■ **Supplied records**

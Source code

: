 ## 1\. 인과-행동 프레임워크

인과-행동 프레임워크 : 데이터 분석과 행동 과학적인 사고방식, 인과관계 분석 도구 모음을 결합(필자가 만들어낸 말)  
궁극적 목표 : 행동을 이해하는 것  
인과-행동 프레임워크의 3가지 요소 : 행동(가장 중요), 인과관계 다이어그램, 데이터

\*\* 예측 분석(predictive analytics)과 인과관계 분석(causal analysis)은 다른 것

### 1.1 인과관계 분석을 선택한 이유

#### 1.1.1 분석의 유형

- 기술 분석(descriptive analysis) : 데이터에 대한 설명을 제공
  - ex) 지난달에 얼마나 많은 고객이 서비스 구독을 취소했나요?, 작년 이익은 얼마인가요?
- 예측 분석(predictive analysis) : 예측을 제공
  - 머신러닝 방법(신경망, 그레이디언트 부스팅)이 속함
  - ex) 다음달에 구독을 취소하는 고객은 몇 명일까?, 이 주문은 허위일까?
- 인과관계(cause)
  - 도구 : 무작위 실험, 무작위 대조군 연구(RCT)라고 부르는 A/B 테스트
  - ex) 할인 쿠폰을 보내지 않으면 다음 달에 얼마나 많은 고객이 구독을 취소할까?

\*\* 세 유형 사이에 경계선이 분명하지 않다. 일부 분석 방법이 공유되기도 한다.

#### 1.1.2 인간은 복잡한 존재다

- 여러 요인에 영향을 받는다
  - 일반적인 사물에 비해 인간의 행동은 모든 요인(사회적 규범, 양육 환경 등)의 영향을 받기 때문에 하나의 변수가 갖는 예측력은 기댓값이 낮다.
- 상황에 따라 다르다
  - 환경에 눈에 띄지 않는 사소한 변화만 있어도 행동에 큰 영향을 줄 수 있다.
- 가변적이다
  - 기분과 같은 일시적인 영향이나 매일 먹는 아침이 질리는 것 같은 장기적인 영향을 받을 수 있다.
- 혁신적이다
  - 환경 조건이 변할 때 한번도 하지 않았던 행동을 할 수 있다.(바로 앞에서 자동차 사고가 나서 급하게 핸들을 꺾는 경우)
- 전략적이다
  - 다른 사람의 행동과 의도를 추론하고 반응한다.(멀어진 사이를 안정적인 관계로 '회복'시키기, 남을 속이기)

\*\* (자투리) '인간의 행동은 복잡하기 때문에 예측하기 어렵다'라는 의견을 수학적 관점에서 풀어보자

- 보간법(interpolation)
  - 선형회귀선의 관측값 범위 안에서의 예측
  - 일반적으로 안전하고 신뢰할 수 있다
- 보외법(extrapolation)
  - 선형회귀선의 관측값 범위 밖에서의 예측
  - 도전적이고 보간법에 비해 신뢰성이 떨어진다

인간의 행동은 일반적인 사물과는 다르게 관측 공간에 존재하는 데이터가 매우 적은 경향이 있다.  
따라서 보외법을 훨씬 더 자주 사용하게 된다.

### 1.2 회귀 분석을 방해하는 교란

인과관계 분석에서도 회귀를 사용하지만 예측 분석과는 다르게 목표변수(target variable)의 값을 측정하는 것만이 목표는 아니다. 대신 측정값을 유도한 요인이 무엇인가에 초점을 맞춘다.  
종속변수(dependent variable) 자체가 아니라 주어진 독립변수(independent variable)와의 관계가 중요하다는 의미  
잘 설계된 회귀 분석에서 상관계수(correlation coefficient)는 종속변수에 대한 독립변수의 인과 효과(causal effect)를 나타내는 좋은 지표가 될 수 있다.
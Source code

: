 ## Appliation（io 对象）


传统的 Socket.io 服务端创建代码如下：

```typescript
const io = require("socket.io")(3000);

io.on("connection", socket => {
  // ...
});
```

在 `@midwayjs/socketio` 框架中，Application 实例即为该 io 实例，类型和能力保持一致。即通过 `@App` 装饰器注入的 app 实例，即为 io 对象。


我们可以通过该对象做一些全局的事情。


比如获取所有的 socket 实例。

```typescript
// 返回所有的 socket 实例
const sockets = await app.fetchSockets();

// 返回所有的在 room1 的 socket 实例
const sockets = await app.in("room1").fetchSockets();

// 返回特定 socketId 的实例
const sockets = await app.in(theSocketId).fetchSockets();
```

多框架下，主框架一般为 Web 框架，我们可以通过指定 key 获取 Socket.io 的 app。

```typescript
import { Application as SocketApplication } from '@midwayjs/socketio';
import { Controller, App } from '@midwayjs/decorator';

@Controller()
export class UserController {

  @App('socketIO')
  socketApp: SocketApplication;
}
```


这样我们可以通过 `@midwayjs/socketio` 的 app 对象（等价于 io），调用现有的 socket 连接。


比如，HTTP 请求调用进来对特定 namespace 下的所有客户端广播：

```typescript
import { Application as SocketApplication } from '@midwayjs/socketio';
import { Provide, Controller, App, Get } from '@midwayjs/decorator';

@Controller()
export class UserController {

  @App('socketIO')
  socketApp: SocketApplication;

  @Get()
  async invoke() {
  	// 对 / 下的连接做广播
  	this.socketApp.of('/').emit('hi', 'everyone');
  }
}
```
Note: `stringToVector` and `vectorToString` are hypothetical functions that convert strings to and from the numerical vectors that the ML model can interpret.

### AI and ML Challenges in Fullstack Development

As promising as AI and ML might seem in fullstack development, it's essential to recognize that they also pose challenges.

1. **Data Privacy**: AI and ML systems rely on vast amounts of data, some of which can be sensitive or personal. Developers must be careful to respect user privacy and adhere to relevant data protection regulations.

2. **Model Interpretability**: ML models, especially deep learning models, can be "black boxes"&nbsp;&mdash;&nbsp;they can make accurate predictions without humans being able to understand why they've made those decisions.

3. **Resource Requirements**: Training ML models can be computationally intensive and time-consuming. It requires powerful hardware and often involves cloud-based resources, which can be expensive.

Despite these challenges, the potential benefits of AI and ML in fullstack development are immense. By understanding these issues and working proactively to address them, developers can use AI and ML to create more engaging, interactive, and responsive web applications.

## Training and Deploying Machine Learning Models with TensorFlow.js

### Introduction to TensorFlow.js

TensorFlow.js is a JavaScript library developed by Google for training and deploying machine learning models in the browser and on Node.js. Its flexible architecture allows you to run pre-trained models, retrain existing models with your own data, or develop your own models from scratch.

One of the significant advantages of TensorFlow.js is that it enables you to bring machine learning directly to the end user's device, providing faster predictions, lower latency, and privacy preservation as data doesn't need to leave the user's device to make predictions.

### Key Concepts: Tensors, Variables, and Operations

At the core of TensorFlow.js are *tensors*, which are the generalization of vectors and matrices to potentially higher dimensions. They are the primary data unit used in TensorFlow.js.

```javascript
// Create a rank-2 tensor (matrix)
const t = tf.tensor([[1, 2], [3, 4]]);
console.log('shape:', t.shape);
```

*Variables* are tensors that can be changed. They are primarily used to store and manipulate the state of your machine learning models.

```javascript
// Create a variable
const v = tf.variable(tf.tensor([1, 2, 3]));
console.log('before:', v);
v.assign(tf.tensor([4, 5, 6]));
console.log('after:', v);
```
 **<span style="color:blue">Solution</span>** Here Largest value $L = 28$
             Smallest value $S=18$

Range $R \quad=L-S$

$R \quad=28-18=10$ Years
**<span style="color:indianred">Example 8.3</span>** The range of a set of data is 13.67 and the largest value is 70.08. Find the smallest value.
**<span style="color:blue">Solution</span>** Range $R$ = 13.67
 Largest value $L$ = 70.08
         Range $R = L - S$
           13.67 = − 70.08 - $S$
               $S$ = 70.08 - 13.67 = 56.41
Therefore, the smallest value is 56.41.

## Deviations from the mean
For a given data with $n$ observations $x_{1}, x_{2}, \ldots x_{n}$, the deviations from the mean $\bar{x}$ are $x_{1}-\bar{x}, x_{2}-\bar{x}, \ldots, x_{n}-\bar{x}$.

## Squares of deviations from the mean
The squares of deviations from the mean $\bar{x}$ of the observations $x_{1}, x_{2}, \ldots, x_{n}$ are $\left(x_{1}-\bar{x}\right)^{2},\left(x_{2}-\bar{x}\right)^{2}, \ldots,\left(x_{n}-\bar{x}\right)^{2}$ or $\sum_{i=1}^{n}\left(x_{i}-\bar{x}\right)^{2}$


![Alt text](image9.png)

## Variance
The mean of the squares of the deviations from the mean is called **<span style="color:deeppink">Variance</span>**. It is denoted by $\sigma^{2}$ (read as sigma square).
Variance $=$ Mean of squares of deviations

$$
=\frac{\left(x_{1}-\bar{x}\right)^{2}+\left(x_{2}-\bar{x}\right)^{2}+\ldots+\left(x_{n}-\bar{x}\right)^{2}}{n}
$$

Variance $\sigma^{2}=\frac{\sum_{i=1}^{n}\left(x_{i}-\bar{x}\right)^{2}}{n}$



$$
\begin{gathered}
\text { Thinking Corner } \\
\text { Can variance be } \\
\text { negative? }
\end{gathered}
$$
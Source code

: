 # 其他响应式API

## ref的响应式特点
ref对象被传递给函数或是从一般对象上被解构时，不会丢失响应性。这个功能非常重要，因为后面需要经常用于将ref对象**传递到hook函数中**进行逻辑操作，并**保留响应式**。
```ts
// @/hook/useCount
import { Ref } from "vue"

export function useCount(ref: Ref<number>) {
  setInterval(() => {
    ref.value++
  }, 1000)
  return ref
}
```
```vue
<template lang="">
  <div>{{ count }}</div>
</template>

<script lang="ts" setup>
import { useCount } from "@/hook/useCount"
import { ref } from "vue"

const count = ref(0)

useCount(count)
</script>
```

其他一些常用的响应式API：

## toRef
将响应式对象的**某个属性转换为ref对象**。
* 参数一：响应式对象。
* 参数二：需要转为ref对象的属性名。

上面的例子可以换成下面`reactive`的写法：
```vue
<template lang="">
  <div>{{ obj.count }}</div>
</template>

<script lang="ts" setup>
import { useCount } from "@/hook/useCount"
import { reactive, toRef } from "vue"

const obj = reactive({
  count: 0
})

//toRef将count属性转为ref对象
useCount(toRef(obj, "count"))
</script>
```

■ **Requirement**
The answer should be a bare number: the count of lines above in which the word "decorator" occurs.

■ **Output for this exercise**
2